WHAT THE TASK REQUIRES:
Whichever lines of the entries hold the word "means" should be identified and copied.

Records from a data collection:

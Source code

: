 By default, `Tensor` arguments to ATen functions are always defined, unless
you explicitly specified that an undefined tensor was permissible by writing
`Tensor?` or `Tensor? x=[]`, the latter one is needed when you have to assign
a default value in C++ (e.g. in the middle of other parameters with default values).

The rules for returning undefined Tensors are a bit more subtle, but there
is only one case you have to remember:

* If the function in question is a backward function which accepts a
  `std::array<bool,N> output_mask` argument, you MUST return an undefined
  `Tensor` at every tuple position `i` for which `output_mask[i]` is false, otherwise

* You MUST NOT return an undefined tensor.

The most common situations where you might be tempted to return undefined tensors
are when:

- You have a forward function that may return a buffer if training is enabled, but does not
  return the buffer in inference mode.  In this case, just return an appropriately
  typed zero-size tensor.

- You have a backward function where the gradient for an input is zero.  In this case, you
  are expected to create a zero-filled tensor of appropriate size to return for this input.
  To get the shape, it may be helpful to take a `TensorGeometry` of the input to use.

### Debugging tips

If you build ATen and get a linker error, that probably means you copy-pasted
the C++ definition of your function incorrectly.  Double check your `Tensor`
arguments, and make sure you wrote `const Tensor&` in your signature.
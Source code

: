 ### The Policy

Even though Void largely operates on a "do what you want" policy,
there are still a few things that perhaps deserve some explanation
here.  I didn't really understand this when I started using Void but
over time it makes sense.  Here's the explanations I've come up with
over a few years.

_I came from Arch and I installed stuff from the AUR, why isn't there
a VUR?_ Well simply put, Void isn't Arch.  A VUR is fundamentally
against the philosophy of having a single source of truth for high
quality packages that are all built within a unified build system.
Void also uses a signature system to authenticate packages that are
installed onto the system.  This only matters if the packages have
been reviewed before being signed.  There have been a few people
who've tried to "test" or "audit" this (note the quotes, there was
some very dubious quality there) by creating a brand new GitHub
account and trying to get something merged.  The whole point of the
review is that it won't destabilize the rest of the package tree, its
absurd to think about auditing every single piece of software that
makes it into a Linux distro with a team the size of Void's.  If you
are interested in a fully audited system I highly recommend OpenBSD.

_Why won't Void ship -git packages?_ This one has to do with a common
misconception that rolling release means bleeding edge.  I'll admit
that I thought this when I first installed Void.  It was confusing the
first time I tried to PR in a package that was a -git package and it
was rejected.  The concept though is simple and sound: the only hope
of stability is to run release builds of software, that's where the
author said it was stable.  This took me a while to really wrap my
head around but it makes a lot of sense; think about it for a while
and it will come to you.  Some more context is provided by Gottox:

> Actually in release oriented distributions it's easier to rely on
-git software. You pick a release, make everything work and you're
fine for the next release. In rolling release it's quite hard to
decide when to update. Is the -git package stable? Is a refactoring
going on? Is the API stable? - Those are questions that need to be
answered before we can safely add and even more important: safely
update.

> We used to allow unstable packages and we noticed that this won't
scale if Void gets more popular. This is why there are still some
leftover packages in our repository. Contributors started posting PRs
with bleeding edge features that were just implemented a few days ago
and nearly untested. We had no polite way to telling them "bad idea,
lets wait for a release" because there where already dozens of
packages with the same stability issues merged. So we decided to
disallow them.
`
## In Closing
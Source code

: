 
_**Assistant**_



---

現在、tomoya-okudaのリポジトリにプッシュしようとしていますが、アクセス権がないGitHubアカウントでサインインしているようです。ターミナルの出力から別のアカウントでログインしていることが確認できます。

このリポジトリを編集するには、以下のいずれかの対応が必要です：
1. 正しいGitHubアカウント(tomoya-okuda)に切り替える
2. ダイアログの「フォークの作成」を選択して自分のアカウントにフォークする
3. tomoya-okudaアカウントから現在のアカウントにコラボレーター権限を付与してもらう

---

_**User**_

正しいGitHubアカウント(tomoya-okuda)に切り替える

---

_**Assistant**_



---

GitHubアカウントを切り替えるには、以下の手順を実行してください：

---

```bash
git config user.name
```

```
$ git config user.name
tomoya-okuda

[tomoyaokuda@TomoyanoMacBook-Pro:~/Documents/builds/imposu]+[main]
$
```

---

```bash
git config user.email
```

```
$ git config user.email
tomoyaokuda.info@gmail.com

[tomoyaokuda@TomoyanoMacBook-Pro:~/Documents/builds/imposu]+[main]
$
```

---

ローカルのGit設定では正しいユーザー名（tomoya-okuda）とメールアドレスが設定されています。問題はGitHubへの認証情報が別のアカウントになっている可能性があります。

REPLY TO THE TASK:
If you build ATen and get a linker error, that probably means you copy-pasted
misconception that rolling release means bleeding edge.  I'll admit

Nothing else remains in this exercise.